So the first reason we need a mediator is because of the nature of our condition, first finite and then fallen. Second, we need a mediator because of the requirements of our salvation. This is why we are talking about a conditional necessity here, because of the requirements of our salvation. We have a need, as we have seen in the first five chapters of Book II. We need to be restored to God's grace. Our sin has come in through Adam and through our own embracing of that fallen nature. Both original sin and our actual sins have broken our relationship with God. We need to be restored to God's grace, and then God provides a way for us to be restored. We must pay the penalties for sin, Calvin says, but we cannot. Then Christ comes, manifest in the flesh, to pay the penalty that we deserved, because of the requirements of our salvation -- our sin, our need, the fact that we must pay, the fact that we cannot pay, the fact that only God can pay, but man is required to pay -- commands the God-man as the solution to our dilemma. This is how Calvin puts it in Book II, chapter 12, section 2, "Who could have done this had not the selfsame Son of God become the Son of man and had not so taken what was ours as to impart what was His to us and to make what was His by nature ours by grace?" He must be God, He must be man, to pay what we could not pay and to give to us what we did not deserve. In Book II, chapter 12, section 3, we find another summary statement: "In short, since neither as God alone could He feel death, nor as man alone could He overcome it, He coupled human nature with divine, that to atone for sin He might submit the weakness of the one to death and that, wrestling with death by the power of the other nature, He might win victory for us." These are classic Anselmian statements, and Calvin insists that the Mediator must be God and He must be man. That is why there is a conditional necessity. Given the Fall, given our need, if God wills to redeem us, this is the way that God must redeem us.

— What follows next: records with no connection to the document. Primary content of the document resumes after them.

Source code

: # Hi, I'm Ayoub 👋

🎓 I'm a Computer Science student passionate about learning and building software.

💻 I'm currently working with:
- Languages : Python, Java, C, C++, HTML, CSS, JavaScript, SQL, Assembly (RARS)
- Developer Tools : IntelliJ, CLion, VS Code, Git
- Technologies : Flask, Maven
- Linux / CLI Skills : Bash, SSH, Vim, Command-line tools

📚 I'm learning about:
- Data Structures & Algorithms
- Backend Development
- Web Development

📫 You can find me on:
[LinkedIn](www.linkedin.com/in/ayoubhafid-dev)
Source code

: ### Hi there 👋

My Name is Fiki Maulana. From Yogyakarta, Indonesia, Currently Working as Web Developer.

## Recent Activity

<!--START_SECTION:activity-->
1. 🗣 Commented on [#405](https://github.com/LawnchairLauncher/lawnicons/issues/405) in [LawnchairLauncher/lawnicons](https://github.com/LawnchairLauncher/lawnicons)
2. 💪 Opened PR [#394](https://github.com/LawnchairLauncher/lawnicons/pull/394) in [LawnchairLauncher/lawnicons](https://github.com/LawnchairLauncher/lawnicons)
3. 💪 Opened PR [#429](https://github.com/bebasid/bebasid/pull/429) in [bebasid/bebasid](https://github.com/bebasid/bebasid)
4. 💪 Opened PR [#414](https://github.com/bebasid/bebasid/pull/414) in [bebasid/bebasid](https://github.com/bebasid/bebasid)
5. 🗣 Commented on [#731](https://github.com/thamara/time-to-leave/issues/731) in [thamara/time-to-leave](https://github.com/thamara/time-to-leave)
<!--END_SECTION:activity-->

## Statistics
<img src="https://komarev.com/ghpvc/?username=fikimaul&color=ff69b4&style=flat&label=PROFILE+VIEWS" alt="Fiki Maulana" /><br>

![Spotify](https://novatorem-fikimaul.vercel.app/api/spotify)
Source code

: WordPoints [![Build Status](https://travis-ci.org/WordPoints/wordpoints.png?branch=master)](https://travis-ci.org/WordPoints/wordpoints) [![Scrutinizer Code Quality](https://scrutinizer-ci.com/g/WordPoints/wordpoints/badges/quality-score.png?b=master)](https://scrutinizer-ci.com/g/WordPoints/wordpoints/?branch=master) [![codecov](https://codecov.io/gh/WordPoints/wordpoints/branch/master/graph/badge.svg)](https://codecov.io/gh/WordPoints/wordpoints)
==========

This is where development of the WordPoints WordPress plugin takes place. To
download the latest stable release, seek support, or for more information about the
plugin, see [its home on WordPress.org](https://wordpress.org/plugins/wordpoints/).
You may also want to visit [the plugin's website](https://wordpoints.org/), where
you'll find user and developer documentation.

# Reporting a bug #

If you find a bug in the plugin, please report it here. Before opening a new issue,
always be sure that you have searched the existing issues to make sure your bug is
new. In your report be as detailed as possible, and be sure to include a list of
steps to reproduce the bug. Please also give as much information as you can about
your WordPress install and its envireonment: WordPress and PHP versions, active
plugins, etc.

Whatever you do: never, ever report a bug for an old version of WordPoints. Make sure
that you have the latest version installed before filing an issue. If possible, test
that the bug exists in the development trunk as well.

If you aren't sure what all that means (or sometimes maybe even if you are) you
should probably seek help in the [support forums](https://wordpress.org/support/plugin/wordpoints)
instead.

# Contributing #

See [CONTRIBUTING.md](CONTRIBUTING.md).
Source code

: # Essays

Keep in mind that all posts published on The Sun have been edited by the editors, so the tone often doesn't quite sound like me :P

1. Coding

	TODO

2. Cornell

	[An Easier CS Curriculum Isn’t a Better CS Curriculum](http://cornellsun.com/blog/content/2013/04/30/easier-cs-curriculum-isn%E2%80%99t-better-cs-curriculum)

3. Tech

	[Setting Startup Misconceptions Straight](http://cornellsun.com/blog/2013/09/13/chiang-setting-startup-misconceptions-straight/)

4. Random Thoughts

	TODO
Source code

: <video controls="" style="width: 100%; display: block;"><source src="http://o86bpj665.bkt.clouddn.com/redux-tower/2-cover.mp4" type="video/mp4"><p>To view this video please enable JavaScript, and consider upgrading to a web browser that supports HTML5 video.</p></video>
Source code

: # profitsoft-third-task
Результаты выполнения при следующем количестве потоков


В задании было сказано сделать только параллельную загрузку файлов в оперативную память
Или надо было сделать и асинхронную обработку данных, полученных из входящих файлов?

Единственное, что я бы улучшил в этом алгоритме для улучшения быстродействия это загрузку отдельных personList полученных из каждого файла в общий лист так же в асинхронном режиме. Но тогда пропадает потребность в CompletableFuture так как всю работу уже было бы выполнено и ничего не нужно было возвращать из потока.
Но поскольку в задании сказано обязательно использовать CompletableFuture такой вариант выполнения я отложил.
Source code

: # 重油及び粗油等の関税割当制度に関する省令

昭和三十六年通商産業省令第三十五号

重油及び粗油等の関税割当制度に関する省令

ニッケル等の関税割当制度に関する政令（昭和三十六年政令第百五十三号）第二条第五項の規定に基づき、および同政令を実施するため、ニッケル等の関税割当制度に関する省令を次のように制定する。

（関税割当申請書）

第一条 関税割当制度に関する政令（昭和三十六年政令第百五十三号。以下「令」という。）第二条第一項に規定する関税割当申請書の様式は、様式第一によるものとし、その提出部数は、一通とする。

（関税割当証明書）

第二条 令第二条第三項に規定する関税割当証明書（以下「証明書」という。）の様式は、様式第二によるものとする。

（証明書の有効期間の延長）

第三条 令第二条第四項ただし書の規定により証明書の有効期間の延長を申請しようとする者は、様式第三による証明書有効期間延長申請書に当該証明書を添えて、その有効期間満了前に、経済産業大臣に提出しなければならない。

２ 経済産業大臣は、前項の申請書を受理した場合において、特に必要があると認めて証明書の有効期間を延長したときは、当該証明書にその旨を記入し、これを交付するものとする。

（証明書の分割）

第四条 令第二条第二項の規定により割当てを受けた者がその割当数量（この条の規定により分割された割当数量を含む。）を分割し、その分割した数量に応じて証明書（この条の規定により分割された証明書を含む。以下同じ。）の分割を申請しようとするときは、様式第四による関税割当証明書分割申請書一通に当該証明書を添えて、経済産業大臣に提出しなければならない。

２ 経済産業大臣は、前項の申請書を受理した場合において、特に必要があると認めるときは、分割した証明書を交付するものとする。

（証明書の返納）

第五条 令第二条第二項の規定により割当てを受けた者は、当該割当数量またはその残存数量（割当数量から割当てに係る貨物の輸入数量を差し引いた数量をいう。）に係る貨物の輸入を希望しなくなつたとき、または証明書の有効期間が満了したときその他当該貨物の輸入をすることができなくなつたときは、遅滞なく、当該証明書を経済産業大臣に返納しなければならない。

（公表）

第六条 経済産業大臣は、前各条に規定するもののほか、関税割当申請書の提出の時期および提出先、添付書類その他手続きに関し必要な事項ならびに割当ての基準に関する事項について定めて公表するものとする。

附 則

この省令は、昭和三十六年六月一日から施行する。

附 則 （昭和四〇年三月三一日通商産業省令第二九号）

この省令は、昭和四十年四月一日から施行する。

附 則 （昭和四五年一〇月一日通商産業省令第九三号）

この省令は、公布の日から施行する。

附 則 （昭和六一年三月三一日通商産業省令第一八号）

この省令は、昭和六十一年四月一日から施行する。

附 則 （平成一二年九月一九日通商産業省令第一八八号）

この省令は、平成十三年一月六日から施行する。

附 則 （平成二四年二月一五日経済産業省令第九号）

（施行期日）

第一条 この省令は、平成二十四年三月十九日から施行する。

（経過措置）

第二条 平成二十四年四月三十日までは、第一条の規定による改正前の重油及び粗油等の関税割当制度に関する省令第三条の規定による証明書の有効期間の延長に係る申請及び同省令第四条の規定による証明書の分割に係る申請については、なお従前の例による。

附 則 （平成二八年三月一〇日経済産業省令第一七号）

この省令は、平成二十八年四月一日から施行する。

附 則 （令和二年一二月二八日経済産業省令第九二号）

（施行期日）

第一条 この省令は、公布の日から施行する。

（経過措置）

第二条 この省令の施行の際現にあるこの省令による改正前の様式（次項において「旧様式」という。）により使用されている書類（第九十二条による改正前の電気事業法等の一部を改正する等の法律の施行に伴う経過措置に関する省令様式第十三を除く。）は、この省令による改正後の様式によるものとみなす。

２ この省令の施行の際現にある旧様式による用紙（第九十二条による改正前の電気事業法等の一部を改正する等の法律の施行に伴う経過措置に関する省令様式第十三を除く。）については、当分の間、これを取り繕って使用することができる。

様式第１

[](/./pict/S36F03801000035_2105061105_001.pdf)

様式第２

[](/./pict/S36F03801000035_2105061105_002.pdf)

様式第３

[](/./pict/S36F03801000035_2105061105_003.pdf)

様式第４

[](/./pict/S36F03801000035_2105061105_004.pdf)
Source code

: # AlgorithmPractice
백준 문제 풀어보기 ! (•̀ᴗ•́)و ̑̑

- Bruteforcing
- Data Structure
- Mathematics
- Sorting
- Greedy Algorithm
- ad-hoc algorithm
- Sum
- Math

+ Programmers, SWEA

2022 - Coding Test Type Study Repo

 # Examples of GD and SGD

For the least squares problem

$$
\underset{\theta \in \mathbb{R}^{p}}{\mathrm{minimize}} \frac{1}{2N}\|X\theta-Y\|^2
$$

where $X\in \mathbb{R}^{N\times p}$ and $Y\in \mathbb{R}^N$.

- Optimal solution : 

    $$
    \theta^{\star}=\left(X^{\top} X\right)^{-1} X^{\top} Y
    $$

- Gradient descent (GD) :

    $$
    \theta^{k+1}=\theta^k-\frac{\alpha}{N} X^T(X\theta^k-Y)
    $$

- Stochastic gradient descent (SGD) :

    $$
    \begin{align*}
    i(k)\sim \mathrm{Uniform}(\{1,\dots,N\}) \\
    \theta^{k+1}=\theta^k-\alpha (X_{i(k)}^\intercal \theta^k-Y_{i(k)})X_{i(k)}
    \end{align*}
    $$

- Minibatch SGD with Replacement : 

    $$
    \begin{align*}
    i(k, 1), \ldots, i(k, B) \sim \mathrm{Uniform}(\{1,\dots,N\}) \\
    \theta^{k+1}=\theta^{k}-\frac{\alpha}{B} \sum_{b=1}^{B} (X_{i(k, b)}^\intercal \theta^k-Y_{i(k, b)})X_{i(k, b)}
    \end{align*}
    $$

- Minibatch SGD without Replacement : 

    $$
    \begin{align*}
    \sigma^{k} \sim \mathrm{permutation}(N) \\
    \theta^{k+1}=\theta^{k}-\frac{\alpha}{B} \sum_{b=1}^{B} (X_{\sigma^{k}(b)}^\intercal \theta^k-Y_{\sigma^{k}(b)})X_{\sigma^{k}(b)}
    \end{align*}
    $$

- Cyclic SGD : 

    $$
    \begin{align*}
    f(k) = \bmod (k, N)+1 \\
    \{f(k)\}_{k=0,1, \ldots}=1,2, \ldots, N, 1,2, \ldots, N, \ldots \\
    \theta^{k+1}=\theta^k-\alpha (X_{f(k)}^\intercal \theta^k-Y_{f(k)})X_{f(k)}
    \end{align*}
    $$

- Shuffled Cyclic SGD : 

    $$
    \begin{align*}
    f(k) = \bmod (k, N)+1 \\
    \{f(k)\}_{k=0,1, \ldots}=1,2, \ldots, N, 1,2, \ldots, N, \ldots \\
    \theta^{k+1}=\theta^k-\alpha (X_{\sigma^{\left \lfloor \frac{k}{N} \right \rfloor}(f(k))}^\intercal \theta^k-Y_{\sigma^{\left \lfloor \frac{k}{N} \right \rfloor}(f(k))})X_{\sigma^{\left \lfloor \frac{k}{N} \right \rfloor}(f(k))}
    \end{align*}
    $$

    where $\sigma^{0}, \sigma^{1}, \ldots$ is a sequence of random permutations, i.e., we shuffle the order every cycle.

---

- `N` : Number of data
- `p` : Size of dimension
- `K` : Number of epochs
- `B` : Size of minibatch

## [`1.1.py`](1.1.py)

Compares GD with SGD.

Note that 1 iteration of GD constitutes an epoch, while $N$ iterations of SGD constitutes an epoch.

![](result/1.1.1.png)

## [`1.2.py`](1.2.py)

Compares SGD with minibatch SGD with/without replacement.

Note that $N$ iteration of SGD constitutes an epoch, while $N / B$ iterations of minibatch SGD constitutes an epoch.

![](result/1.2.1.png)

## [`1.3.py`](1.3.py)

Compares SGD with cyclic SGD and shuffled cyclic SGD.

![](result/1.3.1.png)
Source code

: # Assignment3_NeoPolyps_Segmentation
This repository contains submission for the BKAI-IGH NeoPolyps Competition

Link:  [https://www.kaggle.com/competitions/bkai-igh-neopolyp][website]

Later, when we come to the next lesson, we will look at Christ's work -- the death of Christ and what that means. We could talk about it here, but I think it fits a little better later on. So the first point is that Christ had to become man in order to fulfill the office of mediator. The second point is that Christ is God. That goes back to Book I, so we will not return to that, but I just want to remind you that we find Calvin's treatment of the doctrine of the deity of Christ in Book I. Now, in Book II, chapter 13, we find Calvin's treatment of the doctrine that Christ is man. Then, after we discuss this, we will see that He is the God-man, but He is one person.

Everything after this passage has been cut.